Collected data:
******************************
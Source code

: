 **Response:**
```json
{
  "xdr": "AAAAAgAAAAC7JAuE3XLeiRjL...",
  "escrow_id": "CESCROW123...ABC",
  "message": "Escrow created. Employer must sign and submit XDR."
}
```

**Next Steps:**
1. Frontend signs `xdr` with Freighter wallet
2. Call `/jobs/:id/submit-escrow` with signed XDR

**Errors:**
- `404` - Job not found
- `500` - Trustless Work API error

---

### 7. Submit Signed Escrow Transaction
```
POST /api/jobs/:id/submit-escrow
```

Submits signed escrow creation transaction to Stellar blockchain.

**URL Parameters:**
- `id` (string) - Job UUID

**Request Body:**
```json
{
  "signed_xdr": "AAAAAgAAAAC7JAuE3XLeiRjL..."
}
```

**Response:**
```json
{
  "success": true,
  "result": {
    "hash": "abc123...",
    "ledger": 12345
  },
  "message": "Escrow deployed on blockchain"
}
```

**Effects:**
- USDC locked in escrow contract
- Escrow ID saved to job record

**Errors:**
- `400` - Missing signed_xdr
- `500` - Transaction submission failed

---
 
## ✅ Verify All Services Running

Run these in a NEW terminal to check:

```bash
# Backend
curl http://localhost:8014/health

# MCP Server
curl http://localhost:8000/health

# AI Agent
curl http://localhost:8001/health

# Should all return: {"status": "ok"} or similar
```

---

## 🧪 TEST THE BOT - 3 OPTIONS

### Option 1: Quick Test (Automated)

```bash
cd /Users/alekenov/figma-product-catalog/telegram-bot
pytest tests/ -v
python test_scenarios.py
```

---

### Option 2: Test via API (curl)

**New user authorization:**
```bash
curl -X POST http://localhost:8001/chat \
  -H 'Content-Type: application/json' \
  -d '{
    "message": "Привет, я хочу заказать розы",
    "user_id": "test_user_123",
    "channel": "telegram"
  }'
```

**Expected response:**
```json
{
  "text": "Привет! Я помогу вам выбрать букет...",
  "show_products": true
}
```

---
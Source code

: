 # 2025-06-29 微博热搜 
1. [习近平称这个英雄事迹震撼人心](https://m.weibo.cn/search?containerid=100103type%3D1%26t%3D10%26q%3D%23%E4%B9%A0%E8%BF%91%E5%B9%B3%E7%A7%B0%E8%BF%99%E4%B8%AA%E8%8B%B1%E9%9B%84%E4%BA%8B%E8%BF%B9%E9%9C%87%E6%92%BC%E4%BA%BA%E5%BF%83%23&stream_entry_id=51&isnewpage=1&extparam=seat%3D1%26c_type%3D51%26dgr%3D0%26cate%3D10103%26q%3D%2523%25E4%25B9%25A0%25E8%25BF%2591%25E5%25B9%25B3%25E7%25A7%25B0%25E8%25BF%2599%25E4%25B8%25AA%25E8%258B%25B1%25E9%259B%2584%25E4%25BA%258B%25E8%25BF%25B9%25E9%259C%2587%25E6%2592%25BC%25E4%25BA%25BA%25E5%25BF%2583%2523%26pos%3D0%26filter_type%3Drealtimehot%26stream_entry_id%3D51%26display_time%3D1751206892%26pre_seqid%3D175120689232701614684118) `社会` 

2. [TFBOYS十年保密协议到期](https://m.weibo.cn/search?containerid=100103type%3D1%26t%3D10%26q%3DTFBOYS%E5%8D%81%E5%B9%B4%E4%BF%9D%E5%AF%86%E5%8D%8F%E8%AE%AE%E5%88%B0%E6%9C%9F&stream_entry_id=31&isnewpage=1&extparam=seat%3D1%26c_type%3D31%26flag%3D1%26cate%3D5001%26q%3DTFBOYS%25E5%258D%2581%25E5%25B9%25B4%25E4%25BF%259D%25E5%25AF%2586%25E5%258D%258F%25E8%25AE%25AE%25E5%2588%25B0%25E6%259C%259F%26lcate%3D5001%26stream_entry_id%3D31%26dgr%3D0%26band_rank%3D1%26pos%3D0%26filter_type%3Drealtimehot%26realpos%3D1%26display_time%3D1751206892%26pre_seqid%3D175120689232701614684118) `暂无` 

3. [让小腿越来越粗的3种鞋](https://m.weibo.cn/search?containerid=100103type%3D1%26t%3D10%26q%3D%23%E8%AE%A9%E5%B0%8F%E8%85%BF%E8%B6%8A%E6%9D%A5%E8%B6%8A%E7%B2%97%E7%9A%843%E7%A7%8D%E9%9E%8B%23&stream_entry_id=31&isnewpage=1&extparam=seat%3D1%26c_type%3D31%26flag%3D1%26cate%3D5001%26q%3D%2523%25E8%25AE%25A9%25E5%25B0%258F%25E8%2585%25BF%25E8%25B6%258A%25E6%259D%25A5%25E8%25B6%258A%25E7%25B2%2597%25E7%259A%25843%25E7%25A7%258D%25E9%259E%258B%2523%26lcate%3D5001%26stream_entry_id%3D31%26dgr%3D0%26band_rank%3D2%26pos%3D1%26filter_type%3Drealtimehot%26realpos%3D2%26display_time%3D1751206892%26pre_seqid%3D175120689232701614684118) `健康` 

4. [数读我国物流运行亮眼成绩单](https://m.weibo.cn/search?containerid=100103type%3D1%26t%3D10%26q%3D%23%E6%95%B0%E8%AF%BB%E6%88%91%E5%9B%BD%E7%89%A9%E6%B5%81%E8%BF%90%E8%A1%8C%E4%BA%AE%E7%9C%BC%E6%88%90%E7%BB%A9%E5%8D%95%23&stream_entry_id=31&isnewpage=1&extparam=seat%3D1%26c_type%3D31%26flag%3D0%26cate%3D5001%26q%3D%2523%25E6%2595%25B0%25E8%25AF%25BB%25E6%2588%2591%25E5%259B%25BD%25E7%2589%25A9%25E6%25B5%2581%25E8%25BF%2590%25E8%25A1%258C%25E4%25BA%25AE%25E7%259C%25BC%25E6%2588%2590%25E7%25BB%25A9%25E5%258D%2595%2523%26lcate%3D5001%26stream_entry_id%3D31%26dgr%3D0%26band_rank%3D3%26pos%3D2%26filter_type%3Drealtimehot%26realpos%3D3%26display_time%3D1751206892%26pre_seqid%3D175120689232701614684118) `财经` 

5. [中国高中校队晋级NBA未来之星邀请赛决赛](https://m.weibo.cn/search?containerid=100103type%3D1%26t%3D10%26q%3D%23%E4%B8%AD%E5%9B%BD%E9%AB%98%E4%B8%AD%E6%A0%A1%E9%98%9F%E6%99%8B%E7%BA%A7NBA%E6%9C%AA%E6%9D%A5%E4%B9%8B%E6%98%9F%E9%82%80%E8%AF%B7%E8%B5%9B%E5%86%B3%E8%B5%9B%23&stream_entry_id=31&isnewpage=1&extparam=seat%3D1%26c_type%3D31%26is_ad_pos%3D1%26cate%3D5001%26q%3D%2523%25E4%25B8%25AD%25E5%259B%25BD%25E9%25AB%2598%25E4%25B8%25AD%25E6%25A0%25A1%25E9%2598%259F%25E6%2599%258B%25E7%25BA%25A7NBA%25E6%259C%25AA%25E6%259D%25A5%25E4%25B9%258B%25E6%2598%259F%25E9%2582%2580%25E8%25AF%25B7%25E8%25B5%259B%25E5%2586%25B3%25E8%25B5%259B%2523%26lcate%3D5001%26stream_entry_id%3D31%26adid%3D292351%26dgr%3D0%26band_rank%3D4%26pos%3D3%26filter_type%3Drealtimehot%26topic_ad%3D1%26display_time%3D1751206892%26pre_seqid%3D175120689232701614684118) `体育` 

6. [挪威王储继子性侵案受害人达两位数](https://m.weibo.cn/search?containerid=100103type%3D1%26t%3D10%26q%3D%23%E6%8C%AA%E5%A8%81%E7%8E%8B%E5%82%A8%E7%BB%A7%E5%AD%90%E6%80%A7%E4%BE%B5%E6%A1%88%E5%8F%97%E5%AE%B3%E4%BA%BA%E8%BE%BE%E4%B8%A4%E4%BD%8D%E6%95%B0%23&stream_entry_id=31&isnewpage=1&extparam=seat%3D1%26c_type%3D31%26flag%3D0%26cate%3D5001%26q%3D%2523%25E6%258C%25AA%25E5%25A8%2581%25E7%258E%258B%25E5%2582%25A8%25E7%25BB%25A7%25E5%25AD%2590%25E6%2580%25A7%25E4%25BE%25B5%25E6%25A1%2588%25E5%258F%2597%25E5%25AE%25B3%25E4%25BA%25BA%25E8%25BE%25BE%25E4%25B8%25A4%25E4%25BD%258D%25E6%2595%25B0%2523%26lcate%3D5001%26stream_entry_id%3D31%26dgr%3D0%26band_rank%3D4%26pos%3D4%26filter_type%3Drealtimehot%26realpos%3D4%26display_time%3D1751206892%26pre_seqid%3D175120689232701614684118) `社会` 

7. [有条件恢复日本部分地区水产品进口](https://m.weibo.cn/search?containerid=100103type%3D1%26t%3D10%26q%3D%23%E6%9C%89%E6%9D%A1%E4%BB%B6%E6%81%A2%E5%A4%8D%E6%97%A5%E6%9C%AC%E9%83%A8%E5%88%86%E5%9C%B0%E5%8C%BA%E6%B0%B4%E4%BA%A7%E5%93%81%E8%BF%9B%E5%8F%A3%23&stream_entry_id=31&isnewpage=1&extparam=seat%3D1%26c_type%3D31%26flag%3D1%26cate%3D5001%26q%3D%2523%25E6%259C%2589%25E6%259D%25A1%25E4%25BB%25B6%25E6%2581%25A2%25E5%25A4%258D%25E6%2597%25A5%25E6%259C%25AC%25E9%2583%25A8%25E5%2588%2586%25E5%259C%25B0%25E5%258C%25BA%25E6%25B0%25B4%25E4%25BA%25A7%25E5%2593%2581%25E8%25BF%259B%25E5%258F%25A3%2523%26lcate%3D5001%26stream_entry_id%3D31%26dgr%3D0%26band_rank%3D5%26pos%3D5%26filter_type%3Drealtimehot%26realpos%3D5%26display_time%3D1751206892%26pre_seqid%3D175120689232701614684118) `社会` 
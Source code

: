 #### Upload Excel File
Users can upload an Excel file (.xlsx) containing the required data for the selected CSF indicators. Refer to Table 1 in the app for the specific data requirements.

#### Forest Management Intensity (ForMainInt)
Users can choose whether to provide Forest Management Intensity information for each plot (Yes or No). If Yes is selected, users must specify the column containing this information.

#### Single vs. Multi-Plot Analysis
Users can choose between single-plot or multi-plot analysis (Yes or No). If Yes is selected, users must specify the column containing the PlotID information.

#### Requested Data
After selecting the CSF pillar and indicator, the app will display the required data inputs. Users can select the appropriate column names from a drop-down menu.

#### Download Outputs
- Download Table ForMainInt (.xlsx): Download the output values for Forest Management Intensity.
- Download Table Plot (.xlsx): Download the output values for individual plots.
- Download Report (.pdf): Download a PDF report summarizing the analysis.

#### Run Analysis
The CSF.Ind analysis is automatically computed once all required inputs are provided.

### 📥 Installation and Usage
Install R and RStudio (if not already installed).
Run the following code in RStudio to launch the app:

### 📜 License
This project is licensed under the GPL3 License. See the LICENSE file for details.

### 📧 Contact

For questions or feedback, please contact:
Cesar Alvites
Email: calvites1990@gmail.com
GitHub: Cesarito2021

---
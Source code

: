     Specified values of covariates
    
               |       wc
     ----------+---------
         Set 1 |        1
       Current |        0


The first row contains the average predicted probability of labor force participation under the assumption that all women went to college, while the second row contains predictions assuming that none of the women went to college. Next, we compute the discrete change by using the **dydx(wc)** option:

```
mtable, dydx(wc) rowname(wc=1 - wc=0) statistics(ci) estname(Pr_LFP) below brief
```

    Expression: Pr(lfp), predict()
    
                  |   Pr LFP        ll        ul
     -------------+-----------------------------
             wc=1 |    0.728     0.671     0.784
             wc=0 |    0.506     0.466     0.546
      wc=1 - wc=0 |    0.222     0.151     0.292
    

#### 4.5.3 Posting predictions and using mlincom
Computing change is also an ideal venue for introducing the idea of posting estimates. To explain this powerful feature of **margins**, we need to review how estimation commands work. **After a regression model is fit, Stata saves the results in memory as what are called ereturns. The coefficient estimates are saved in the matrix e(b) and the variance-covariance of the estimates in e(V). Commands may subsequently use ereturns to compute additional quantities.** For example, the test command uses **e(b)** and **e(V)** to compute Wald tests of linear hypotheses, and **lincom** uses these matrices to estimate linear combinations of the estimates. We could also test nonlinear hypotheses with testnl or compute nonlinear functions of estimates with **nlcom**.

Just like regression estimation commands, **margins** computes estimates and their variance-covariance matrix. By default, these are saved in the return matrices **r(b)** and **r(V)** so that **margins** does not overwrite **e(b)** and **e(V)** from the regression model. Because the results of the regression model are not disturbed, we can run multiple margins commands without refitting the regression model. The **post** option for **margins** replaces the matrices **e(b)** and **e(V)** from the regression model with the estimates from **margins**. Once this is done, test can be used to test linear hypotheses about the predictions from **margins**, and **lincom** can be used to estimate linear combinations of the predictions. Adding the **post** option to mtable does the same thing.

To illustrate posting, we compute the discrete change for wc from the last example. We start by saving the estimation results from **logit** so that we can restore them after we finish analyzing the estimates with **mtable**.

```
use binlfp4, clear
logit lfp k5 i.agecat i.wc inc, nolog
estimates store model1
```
******************************
__Instructions for the task__:
The lines above, starting at the one with "After selecting the" and ending at the one with "### 📥 Installation and Usage", are the only ones to return, exactly as written.

__Solution to this task__:
After selecting the CSF pillar and indicator, the app will display the required data inputs. Users can select the appropriate column names from a drop-down menu.

#### Download Outputs
- Download Table ForMainInt (.xlsx): Download the output values for Forest Management Intensity.
- Download Table Plot (.xlsx): Download the output values for individual plots.
- Download Report (.pdf): Download a PDF report summarizing the analysis.

#### Run Analysis
The CSF.Ind analysis is automatically computed once all required inputs are provided.

### 📥 Installation and Usage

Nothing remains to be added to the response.